Immigration News Updates: El Paso Responds to Increase in Migrants

Officials in El Paso County, Texas were set to meet Thursday to form a plan on how to respond to the area’s recent uptick in migrants crossing the border to enter the U.S.

A description of the scheduled meeting said it was “a matter of public necessity” to decide how to address the rise in incoming migrants, with a “significant number” of migrants staying on the street after entering the county and “lacking basic necessities such as food and shelter.” Meanwhile, shelters in El Paso are already “at or nearing capacity,” the meeting description said.

The meeting description identified its purpose as gaining “direction and authorization from the Commissioners Court on reallocating financial resources and other potential County resources to address migrant care coordination with the City of El Paso and other NGO’s.”

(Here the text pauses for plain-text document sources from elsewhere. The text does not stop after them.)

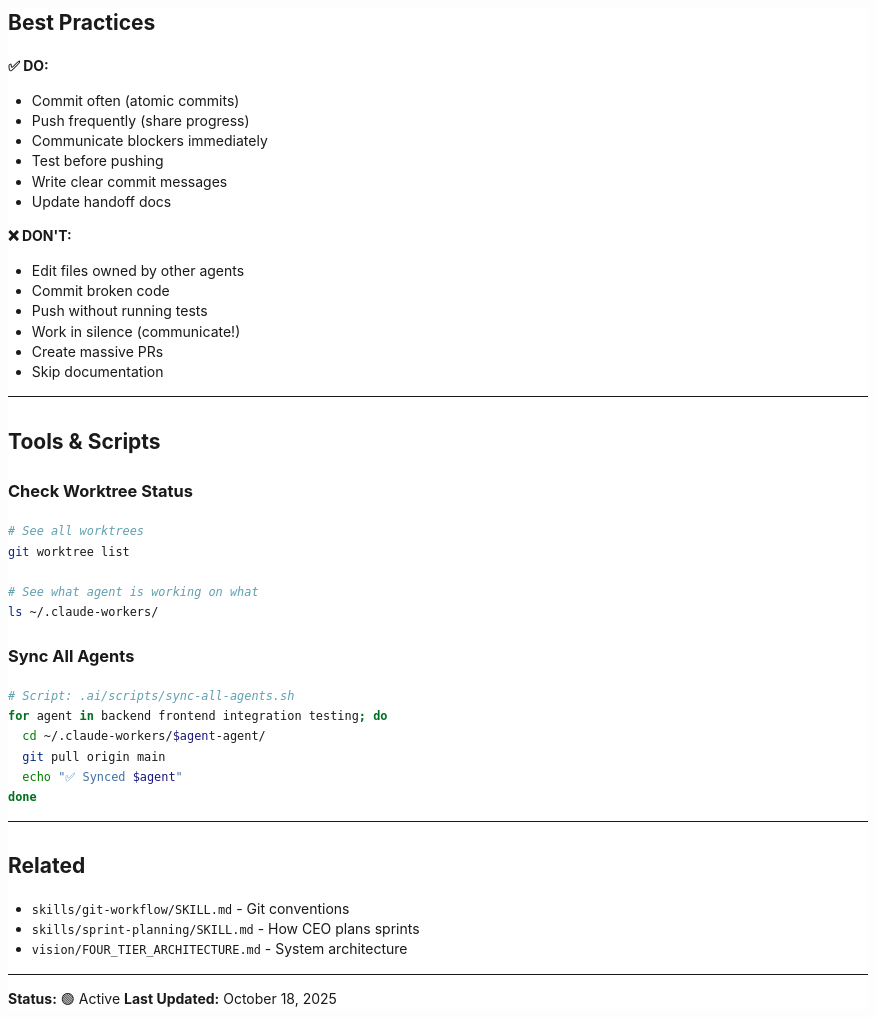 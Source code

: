 
## Best Practices

**✅ DO:**
- Commit often (atomic commits)
- Push frequently (share progress)
- Communicate blockers immediately
- Test before pushing
- Write clear commit messages
- Update handoff docs

**❌ DON'T:**
- Edit files owned by other agents
- Commit broken code
- Push without running tests
- Work in silence (communicate!)
- Create massive PRs
- Skip documentation

---

## Tools & Scripts

### Check Worktree Status

```bash
# See all worktrees
git worktree list

# See what agent is working on what
ls ~/.claude-workers/
```

### Sync All Agents

```bash
# Script: .ai/scripts/sync-all-agents.sh
for agent in backend frontend integration testing; do
  cd ~/.claude-workers/$agent-agent/
  git pull origin main
  echo "✅ Synced $agent"
done
```

---

## Related

- `skills/git-workflow/SKILL.md` - Git conventions
- `skills/sprint-planning/SKILL.md` - How CEO plans sprints
- `vision/FOUR_TIER_ARCHITECTURE.md` - System architecture

---

**Status:** 🟢 Active
**Last Updated:** October 18, 2025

El Paso County Judge Ricardo Samaniego told Border Report that officials may move migrants currently staying in the downtown area to the El Paso County Coliseum. Samaniego said many migrants move on to other cities after first arriving in El Paso but that their movement depends on transportation availability, according to Border Report.

The U.S. Border Patrol’s El Paso Sector addressed the recent increase in migrants in a Facebook post earlier this week. Agents with the El Paso Sector have encountered an average of 1,300 migrants each day since the start of this month, the post said.

The White House denounced Republican governors who are sending migrants out of their states to other cities, calling it a “cruel political stunt.”

“Republican governors interfering in that process and using migrants as political pawns is shameful, reckless, and just plain wrong,” White House Press Secretary Karine Jean-Pierre said during a press briefing Thursday.

Jean-Pierre said there is a process in place to legally manage migrants that involve expelling migrants by court order under Title 42, transporting them to ICE custody and detention programs to await further processing.